Like my dad seeing one friend after another come forth at his party, page after page revealed one unexpected birthday wish after another and I read such wonderful words from friends and family near and far.  Words I truly hope I live up to.

It is a bit uncanny how I got to where I am today, not just physically, but mentally.  When I quit working (after 7 years) for a billionaire family, many people questioned “What is wrong with you?”, “Why would you quit!”, “How could you give up THAT job?” as if a ‘job’ was the end all and be all of happiness.  I have never regretted my decision to quit my luxurious (depending on your taste) surroundings, but you know…looking back, if I had stayed there, 16 years later what would have been written to me on my birthday?  I highly doubt anything would be on my cards except for “Happy Birthday” and something like “congratulations on being surrounded by superficial things and money instead of love”. 

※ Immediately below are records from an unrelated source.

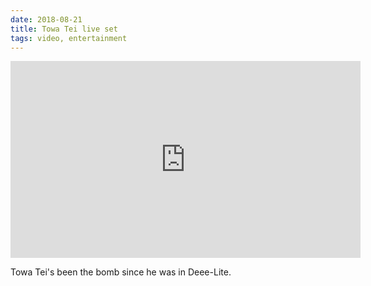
 ```yaml
---
date: 2018-08-21
title: Towa Tei live set
tags: video, entertainment
---
```


<iframe width="560" height="315" src="https://www.youtube.com/embed/IEq2jXrViKY" title="YouTube video player" frameborder="0" allow="accelerometer; autoplay; clipboard-write; encrypted-media; gyroscope; picture-in-picture" allowfullscreen></iframe>

Towa Tei's been the bomb since he was in Deee-Lite.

Like my dad receiving hug after greeting after smile that evening, small deeds move me,  but are sometimes received quietly.  Kind words are special, and picturing the smile of a loved one warms my heart.  The world is so scary and complicated and hostile and wonderful, that just being healthy and supported makes it a little less scary and hostile, a little less complicate and a lot more wonderful.


To everyone who has or continues to give me financial, emotional and physical (I am getting old!) support, I thank you from the top of my heart.  Without it, I would not be able to be here!  I would never have known how it feels to splurge on a $3.50 latte, a $25 room and have found out how my feet feel in shoes that were gifted to me.